And at a global level, the question arises, should the evaluative judgments that have driven the formation of nomenclature in a prosperous, high-income country be used to shape the demand and provision of healthcare in low to middle-income countries? To put this question more starkly: if in a village in a poor country the older person with dementia has been looked after by the community as if his or her changes in behavior were just a matter of getting old, where old people are nonetheless supported and accorded a degree of respect consequent upon their age, what is to be gained by insisting that a diagnosis of dementia should be made? If in that village the priorities are that there should be clean water, protection from malaria, and education about HIV/AIDS, should the lack of a diagnosis of dementia be regarded as “gross neglect” (ADI 2011)?

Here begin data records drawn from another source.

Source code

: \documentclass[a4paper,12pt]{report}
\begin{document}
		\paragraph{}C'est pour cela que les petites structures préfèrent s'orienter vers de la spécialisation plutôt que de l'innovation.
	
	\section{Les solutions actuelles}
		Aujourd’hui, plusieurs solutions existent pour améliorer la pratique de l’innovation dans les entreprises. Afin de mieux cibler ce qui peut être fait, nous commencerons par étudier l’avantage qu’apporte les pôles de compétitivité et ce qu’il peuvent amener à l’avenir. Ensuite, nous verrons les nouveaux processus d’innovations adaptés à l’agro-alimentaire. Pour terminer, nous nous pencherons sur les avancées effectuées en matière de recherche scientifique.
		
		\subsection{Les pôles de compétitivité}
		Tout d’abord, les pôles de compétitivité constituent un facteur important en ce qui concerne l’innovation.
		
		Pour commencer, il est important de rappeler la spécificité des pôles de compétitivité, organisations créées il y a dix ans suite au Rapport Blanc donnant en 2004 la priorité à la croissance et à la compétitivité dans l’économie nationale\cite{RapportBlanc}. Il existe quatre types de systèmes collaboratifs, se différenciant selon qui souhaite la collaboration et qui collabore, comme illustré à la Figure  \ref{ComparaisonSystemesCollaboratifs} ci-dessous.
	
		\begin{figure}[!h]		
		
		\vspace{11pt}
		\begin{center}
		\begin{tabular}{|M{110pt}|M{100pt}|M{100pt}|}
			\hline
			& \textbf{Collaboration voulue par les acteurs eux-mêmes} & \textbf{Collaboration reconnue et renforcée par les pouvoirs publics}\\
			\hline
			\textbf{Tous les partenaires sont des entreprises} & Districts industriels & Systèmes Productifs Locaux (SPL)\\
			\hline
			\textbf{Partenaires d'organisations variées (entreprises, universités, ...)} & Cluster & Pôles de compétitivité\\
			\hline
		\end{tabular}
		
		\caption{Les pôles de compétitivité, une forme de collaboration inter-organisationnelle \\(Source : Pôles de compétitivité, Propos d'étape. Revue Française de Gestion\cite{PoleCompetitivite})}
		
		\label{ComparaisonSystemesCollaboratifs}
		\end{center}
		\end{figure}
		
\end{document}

Behavioral And Psychological Symptoms Of Dementia

It is not only in connection with diagnosis that definition is important. The noncognitive symptoms and signs of dementia (e.g., agitation, vocalization, hallucinations, depression, and the like) are now often lumped together and described as the behavioral and psychological symptoms of dementia (BPSD). This has encouraged greater critical and scientific thought about these features of dementia. For both scientific and humanistic reasons, it is increasingly stressed that BPSD must be thought about in detail. It is simply not going to be the case that someone with severe dementia who repeatedly shouts is going to be treated appropriately if treated in the same way as the person who is hallucinating. Of course, the person who shouts out might be hallucinating, but he or she might equally be in pain. What is required for ethical care is an individualized and personal approach to understand the behavior in this particular person at this time. For one thing, these behaviors can make the person vulnerable and in so doing raise ethical questions about how societies protect their vulnerable citizens.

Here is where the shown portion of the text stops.